Combining Classification Models for a Comprehensive Understanding of National Culture: Metaphorical Analysis and Value Judgements Applied to Burmese Cultural Assessment


Rarick, Charles, Nickerson, Inge, Journal of Organizational Culture, Communications and Conflict


INTRODUCTION

The cross-culture literature contains many articles assessing the relevance and accuracy of the various models and theories used to describe and explain differences in national culture. Some of these articles focus on ideological struggles and methodological limitations of the targeted research model (Early 2006; Javidan, House, Dorfman, Hange, & Sully de Luque 2006). Some have argued for a more contextual approach to the classification and study of culture (Sackmann & Phillips 2002; Niffenegger, Kulviwat, & Engchanil 2006) in which culture operates in a time-sensitive dimension and may produce multiple "cultures" within one national culture. Still others (Jacob 2005) believe that national cultures are too complex to be explained in terms of the uni-linear dimensions used by researchers such as Hofstede and Trompenaars. This article proposes that a better understanding of national culture can be developed through a combination of approaches in which the weakness of one model can be supplemented by the qualities of another. In particular, an assessment of the culture of Myanmar is made by combining the frameworks of Hofstede and Trompenaars, along with the use of a metaphorical analysis.

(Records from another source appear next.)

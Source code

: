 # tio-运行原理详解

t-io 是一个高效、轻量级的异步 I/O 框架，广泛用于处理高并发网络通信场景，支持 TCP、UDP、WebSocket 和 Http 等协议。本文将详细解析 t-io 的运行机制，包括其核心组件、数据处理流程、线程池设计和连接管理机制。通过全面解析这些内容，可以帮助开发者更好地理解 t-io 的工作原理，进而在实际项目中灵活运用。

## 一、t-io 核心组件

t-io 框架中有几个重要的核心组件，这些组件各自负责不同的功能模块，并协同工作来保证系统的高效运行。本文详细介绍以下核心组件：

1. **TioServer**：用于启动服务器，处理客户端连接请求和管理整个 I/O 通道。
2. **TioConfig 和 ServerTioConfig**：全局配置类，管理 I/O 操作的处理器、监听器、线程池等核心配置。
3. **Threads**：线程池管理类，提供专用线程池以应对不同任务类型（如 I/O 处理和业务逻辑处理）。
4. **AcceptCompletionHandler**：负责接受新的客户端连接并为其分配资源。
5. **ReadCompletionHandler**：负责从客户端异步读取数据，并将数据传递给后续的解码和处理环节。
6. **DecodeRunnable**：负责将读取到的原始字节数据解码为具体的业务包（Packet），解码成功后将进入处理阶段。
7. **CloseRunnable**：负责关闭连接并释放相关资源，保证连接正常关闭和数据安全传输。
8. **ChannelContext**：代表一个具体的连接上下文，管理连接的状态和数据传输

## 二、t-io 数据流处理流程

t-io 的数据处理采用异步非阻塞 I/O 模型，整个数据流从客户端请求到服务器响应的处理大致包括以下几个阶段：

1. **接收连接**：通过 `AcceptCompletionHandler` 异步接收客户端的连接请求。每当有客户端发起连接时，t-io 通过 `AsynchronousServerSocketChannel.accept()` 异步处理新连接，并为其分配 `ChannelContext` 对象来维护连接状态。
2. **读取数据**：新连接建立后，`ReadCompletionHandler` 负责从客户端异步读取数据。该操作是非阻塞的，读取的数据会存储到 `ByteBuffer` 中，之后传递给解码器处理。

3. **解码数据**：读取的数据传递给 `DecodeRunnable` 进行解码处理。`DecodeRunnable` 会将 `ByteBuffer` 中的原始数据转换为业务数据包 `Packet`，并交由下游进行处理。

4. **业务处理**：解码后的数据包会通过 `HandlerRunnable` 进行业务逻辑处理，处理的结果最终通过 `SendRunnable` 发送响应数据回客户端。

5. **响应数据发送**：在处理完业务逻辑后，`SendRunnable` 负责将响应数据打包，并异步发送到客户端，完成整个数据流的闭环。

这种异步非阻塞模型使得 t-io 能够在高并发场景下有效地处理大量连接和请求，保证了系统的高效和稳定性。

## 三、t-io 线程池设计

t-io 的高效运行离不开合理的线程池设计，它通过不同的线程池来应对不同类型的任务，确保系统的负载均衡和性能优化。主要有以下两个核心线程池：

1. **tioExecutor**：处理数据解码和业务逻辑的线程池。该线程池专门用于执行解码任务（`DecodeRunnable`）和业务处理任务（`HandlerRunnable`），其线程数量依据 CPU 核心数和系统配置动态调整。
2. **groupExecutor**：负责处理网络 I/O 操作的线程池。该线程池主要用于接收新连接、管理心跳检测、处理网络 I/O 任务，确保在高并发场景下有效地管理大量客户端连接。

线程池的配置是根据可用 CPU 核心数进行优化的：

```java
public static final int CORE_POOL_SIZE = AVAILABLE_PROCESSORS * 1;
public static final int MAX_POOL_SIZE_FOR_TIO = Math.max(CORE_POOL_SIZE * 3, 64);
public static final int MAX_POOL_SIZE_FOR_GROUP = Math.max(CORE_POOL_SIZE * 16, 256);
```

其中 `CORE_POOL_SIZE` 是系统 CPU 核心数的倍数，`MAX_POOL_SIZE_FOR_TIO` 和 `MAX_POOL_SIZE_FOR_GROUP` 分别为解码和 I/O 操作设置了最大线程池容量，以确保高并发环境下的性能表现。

Myanmar was not included in the research of either Geert Hofstede or Frans Trompenaars, and no reference to the country can be found in the culture metaphor literature. Myanmar is located in Southeast Asia, bordering Thailand, China, India, and Laos. The country, formerly called Burma (and still referred to by that name by the United States government for political reasons), gained its independence from Britain at the end of World War II, after a hard fought struggle with the colonial power and the Japanese invaders. Burmese nationalist and national hero, Aung San fought for his country's independence and for democratic rule (Khng 2000). His daughter, Nobel Peace Prize winner, Aung San Suu Kyi continues the struggle today inside Myanmar, even as she lives under house arrest. While Myanmar interacts with its ASEAN neighbors, a number of Western countries have placed economic sanctions on the country for its lack of democracy. These sanctions have limited foreign investment and other forms of economic exchange. A military junta has ruled the country in one capacity or another since 1962, and Myanmar has operated in various states of isolation from the world over those years (Fink 2001). As a result of its isolation, very little research has been conducted on its culture or values orientation. Myanmar is a strongly Buddhist country which retains many traditional values and cultural practices. A multi-modality approach to its classification allows for the inclusion of these important cultural characteristics.

HOFSTEDE AND MYANMAR

Perhaps the most popular and far-reaching cross-cultural model is that of Geert Hofstede (Hofstede 1980a; Hofstede 1980b; Hofstede 1983; Hofstede 1993; Hofstede 1994; Hofstede 2001). Hofstede's work has been widely cited in a number of different management related academic studies (Kirkman, Lowe & Gibson 2006) and typically forms the basis for cross-cultural analysis in university management courses. Using surveys from the original 72 countries, Hofstede was able to classify 40 of the countries. Later research allowed the addition of 10 more countries and three regions (Arab World, East Africa, West Africa). Hofstede originally identified four dimensions of culture: power distance, individualism, masculinity, and uncertainty avoidance. Power distance represents the degree of a culture's acceptance of inequality among its members. Individualism and collectivism represent a culture's main focus, being either the importance of the individual or the group. Masculinity and femininity represents the stereotypical characteristics of men and women as being the dominant cultural values. Uncertainty avoidance is essentially a collective tolerance for ambiguity for a culture. …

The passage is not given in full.